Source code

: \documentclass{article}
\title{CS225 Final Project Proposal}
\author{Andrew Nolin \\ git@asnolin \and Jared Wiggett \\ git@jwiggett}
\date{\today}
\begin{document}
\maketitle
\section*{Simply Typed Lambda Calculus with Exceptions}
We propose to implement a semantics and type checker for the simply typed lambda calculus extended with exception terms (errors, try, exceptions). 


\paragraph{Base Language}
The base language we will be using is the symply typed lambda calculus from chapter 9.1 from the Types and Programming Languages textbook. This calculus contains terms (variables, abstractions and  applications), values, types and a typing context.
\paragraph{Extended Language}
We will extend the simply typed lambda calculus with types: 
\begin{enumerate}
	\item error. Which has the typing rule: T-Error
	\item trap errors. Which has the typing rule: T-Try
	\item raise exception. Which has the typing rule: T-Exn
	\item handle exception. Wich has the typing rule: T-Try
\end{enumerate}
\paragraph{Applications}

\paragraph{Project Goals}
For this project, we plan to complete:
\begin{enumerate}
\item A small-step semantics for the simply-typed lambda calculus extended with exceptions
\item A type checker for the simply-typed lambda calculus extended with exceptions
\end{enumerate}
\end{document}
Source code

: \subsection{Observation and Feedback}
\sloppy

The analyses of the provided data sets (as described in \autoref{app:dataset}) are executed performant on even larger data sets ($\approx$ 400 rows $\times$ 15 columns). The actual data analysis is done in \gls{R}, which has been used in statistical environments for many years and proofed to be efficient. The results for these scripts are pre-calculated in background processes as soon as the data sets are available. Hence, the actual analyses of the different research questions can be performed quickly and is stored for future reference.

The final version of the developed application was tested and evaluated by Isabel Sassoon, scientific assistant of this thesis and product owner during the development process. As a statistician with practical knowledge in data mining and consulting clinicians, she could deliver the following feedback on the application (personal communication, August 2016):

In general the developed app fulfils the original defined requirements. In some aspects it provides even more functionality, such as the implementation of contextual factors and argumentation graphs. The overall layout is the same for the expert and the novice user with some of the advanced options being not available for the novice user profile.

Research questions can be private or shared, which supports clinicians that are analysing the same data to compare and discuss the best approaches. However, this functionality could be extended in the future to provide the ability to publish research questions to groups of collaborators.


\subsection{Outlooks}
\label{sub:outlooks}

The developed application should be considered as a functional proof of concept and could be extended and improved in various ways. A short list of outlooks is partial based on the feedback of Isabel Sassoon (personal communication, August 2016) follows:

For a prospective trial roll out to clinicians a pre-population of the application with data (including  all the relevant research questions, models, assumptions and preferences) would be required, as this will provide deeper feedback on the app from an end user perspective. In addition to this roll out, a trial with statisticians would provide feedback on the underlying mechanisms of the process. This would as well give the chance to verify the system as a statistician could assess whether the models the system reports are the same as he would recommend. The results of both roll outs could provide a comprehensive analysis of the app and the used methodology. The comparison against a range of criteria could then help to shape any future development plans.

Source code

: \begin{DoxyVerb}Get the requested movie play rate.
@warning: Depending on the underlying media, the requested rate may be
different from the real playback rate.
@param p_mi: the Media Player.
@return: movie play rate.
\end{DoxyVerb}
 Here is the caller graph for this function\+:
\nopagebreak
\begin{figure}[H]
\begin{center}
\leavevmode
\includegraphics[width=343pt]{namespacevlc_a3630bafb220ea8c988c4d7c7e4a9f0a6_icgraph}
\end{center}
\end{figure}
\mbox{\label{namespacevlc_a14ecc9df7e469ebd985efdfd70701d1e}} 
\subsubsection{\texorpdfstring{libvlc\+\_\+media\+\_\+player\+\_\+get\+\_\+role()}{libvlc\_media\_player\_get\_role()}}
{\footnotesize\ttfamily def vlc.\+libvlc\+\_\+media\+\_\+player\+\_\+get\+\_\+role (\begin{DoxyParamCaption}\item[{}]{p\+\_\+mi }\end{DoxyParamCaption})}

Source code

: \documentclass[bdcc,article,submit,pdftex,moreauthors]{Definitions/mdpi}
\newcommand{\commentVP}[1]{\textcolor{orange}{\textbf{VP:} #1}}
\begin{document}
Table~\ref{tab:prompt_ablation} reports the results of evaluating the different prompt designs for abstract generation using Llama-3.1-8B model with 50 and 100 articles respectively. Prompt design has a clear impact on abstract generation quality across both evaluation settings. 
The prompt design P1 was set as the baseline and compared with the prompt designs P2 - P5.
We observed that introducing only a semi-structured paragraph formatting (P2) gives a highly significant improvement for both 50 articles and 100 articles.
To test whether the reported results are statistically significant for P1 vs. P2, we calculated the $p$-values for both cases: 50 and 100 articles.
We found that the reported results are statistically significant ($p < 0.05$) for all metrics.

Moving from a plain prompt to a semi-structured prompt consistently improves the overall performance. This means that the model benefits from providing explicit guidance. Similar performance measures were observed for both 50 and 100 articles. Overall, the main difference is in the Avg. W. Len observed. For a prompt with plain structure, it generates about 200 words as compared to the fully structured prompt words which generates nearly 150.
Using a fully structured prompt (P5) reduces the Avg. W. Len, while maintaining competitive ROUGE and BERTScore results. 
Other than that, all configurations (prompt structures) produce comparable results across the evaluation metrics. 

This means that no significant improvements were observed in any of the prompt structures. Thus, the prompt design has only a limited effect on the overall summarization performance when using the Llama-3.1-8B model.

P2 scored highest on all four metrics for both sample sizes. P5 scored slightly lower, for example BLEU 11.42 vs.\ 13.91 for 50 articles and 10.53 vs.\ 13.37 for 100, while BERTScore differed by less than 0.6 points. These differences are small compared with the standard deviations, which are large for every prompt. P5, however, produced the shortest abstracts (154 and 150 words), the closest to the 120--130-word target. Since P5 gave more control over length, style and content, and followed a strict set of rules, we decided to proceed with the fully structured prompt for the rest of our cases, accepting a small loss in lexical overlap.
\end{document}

■ Work to complete: Using the material above, copy every line in which the string "from" occurs.

■ Output of the task:
The base language we will be using is the symply typed lambda calculus from chapter 9.1 from the Types and Programming Languages textbook. This calculus contains terms (variables, abstractions and  applications), values, types and a typing context.
For a prospective trial roll out to clinicians a pre-population of the application with data (including  all the relevant research questions, models, assumptions and preferences) would be required, as this will provide deeper feedback on the app from an end user perspective. In addition to this roll out, a trial with statisticians would provide feedback on the underlying mechanisms of the process. This would as well give the chance to verify the system as a statistician could assess whether the models the system reports are the same as he would recommend. The results of both roll outs could provide a comprehensive analysis of the app and the used methodology. The comparison against a range of criteria could then help to shape any future development plans.
different from the real playback rate.
Moving from a plain prompt to a semi-structured prompt consistently improves the overall performance. This means that the model benefits from providing explicit guidance. Similar performance measures were observed for both 50 and 100 articles. Overall, the main difference is in the Avg. W. Len observed. For a prompt with plain structure, it generates about 200 words as compared to the fully structured prompt words which generates nearly 150.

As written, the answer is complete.